Task item
The answer must be every line of the records in which the string "build" appears.

Dataset content
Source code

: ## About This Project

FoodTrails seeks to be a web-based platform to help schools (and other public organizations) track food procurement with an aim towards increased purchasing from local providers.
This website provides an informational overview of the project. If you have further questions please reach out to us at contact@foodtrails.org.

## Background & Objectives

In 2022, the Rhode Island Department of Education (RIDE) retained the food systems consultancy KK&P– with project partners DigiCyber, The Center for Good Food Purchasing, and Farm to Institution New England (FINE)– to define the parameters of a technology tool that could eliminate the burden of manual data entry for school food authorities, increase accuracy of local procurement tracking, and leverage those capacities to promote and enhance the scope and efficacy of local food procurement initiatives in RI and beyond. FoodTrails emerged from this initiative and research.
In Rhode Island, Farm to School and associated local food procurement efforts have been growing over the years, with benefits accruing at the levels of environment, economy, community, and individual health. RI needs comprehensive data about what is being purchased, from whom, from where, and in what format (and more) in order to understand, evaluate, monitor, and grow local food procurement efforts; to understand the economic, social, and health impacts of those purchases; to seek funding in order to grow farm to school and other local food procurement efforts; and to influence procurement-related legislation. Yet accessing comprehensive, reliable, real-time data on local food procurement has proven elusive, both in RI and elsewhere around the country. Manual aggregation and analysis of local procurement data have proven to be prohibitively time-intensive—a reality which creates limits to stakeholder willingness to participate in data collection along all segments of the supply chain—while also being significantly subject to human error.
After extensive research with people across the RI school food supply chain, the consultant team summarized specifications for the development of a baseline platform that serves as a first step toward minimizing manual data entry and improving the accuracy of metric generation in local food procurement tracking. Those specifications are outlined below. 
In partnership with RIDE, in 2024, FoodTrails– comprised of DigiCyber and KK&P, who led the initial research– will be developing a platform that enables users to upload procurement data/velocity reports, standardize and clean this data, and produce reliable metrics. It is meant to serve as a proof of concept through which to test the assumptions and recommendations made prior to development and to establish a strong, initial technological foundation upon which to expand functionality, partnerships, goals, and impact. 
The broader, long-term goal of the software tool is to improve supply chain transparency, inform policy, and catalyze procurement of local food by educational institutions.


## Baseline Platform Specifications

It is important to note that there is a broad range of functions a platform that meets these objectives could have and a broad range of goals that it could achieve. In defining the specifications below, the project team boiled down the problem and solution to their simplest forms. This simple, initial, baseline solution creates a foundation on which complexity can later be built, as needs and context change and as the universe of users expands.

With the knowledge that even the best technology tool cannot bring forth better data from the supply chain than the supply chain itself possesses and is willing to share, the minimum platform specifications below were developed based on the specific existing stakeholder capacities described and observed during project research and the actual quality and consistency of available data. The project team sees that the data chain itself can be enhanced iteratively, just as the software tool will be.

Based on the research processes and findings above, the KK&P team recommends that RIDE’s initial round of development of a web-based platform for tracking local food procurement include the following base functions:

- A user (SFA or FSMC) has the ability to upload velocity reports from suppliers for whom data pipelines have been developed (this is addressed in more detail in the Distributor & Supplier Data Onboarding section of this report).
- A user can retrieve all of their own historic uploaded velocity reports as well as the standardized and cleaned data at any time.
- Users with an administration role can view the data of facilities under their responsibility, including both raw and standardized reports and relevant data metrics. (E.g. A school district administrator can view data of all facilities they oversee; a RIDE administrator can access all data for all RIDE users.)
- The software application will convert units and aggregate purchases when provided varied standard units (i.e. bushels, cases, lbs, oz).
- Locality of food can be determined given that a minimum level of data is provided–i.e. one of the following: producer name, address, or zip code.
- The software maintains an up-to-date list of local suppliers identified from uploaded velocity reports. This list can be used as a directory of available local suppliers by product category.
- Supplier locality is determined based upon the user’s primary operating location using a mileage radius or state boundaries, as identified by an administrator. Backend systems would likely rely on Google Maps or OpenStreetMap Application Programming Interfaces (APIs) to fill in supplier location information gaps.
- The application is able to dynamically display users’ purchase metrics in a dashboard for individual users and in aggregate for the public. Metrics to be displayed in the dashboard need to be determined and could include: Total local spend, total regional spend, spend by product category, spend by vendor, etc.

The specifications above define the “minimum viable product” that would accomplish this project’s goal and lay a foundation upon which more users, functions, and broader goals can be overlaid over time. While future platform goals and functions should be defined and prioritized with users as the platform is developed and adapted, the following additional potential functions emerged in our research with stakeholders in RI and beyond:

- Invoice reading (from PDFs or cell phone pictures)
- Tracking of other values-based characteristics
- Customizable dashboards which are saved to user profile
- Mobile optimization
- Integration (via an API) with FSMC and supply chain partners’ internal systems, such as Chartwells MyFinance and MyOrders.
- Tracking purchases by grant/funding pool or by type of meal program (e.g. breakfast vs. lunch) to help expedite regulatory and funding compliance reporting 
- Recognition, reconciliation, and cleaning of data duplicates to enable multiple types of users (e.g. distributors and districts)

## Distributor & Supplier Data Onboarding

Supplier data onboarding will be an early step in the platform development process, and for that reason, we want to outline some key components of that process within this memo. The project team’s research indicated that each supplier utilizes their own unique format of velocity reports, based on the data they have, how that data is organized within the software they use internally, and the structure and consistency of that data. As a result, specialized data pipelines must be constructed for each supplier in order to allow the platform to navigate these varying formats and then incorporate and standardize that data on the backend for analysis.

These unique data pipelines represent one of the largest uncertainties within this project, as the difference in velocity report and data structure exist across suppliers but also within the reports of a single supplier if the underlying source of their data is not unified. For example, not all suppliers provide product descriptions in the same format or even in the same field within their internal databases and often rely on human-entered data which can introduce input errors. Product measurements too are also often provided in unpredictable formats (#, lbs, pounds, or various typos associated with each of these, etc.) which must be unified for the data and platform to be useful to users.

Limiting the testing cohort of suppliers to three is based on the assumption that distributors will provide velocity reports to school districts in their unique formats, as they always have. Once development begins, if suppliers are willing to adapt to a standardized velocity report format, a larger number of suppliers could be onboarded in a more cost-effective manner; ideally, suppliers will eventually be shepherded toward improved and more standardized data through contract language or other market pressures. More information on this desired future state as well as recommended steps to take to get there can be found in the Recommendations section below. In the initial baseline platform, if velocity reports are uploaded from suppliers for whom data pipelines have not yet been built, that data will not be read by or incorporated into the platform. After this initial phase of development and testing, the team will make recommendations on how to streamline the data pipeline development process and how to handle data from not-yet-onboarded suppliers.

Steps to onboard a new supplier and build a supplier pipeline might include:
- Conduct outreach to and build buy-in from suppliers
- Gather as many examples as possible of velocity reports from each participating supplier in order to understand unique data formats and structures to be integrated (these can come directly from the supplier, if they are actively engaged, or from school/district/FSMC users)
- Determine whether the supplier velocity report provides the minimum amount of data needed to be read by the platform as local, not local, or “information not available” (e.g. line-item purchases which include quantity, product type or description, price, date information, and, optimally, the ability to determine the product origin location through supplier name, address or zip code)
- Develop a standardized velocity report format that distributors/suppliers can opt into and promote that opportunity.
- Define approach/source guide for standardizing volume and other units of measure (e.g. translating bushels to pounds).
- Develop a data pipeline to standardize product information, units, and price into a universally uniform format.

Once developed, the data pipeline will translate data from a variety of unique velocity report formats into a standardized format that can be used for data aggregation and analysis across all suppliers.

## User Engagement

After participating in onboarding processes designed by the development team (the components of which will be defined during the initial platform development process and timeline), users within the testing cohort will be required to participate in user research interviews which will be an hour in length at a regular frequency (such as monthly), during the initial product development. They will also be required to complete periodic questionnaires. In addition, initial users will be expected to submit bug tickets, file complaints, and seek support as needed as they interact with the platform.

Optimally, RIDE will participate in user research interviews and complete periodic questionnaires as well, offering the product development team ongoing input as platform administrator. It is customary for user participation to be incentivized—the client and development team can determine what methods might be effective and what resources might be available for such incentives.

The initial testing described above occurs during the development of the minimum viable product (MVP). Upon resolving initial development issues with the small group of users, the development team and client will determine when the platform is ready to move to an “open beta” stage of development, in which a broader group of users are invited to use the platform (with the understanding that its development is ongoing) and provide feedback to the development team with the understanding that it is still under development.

Written response
Steps to onboard a new supplier and build a supplier pipeline might include:
- Conduct outreach to and build buy-in from suppliers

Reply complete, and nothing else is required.